* _Stored data entries_
============

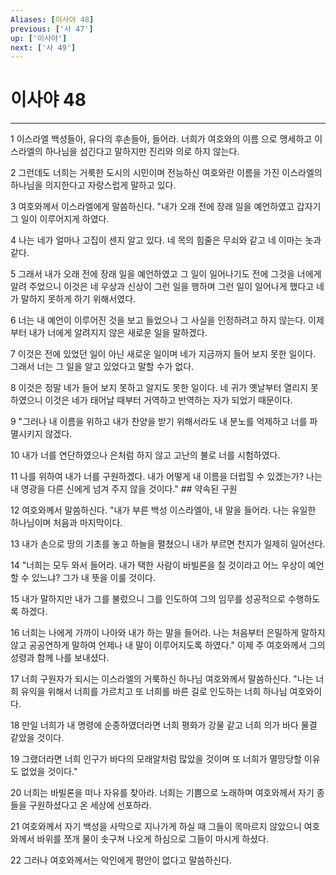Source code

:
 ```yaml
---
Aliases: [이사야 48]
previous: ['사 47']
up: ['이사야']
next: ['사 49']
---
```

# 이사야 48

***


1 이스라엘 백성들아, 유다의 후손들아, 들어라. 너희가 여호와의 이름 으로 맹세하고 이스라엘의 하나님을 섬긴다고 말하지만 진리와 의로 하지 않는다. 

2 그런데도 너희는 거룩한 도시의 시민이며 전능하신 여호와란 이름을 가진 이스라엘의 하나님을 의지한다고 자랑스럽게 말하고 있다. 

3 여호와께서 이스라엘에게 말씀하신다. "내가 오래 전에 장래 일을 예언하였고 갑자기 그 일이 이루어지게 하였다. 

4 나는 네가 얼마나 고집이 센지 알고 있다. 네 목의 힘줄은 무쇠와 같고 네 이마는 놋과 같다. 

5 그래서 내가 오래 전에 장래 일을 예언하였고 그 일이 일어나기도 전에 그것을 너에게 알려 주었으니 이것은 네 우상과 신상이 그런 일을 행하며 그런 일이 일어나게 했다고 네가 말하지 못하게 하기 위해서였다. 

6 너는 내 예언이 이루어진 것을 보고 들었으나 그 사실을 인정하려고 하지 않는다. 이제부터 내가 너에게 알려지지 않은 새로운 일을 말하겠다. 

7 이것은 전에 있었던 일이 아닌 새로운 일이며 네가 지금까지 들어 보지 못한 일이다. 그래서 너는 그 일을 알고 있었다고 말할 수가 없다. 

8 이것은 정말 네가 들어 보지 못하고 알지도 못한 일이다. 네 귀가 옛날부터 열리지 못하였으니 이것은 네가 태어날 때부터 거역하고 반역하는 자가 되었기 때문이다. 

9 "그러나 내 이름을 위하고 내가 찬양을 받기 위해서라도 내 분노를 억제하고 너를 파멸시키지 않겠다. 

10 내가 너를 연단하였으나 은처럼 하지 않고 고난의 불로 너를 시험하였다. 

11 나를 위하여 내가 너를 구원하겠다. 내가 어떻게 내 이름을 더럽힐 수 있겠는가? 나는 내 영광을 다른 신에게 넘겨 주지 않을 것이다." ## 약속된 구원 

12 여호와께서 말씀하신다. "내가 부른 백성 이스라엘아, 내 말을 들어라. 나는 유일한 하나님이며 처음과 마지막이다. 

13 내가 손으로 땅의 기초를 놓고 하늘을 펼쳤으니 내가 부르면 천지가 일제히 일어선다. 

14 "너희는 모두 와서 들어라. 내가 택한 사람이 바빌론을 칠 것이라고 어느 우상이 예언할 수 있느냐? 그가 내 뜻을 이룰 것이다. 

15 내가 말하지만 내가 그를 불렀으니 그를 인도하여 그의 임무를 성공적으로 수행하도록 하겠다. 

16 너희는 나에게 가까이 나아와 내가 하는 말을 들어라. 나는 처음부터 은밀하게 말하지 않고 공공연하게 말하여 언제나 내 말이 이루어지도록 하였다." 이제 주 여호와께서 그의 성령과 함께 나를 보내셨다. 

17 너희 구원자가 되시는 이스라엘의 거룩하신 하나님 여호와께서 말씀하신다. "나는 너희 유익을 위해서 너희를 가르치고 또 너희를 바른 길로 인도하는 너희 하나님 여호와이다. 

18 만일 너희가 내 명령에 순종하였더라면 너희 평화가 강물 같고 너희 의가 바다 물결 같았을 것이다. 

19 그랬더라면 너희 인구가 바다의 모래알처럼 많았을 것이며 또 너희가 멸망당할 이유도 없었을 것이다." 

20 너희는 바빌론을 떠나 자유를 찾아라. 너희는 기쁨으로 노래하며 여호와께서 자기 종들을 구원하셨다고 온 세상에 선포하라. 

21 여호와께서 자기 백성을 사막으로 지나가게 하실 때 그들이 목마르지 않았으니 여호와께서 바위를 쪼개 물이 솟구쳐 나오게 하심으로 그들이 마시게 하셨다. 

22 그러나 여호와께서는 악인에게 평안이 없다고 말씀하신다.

============

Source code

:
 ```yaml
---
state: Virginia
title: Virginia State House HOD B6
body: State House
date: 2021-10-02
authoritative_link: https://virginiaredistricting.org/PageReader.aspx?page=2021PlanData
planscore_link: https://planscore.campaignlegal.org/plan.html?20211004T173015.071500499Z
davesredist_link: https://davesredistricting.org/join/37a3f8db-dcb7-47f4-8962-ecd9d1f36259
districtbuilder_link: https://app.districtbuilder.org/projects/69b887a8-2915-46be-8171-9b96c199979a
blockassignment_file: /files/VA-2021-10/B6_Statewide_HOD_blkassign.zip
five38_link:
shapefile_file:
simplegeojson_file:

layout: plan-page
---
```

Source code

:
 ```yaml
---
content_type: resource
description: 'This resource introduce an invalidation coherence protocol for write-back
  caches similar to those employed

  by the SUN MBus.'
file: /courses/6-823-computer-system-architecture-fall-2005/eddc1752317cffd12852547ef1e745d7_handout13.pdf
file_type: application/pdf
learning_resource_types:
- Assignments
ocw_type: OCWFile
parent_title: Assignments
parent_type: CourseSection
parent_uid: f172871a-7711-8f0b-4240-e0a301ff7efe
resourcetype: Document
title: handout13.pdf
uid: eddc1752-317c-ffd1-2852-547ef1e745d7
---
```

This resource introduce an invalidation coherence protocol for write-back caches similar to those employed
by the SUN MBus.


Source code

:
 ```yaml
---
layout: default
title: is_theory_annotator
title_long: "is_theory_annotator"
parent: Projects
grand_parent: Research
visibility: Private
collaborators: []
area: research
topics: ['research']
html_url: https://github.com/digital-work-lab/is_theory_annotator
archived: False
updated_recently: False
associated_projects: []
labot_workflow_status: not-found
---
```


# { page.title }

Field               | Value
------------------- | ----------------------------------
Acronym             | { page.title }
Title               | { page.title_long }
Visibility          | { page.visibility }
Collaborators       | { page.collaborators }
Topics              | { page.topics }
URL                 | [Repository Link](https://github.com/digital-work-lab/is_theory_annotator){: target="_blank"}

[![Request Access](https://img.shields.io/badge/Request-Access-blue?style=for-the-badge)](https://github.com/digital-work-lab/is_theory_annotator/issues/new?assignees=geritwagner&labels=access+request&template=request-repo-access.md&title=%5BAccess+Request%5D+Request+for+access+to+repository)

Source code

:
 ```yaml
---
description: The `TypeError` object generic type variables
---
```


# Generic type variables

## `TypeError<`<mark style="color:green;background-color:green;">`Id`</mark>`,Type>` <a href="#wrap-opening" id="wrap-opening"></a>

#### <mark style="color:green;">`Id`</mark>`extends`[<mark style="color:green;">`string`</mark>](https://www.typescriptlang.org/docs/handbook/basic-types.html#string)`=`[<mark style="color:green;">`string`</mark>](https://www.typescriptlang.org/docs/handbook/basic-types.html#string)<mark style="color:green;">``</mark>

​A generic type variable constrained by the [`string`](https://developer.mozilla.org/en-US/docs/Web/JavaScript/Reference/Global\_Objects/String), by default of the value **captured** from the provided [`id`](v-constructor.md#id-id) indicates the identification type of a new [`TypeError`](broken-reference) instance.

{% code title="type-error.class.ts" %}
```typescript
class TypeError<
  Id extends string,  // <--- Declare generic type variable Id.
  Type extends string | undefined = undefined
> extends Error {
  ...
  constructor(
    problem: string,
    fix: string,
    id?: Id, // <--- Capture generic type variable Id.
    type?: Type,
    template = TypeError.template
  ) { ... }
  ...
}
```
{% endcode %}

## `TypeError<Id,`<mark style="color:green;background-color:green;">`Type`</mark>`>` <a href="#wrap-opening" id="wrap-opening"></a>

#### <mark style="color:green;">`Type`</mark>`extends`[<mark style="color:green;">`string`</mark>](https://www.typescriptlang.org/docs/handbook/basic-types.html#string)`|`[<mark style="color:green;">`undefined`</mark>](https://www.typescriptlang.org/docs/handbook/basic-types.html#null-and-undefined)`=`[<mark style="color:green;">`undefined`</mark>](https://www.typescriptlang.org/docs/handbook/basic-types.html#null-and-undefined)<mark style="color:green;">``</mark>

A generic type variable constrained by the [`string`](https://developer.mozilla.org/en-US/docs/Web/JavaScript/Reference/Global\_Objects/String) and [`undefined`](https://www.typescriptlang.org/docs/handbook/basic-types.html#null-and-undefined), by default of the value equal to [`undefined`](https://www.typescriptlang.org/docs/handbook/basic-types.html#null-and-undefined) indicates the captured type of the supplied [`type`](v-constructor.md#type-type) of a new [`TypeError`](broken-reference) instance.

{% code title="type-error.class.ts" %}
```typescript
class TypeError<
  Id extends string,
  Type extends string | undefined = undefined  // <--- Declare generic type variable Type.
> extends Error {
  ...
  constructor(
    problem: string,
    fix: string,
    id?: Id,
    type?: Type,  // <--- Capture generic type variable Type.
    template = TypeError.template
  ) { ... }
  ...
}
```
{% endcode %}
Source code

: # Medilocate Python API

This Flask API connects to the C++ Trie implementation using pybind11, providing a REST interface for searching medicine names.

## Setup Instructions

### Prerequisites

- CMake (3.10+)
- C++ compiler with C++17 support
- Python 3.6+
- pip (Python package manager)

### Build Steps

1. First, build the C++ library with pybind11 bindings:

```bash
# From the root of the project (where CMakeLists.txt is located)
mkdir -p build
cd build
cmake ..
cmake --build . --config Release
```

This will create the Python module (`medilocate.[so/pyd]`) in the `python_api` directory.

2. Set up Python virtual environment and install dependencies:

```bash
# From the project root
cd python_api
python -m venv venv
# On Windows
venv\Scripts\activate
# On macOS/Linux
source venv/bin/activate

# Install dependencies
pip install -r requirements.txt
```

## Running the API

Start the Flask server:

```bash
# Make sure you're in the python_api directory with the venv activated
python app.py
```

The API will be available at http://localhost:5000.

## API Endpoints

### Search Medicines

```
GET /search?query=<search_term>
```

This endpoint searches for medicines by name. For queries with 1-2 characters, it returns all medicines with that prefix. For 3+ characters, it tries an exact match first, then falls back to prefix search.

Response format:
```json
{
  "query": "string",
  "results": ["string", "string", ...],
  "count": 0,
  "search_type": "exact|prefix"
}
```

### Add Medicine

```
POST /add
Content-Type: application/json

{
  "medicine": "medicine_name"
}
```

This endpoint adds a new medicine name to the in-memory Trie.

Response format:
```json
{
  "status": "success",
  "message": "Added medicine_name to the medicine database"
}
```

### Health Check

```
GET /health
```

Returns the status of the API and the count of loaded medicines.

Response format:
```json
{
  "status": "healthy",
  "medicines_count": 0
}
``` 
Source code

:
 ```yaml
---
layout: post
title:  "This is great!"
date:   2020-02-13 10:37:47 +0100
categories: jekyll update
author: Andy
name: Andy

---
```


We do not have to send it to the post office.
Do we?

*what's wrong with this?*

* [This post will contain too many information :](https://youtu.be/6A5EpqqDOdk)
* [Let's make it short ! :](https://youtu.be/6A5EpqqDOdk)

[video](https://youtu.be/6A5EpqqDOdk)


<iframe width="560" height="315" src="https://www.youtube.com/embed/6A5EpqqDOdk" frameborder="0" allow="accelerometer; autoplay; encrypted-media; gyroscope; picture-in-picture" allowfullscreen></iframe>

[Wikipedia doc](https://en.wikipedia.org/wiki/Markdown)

============

* _Exercise_
If a line above includes the string "application", pick it out.

* _Answer space_
file_type: application/pdf
Content-Type: application/json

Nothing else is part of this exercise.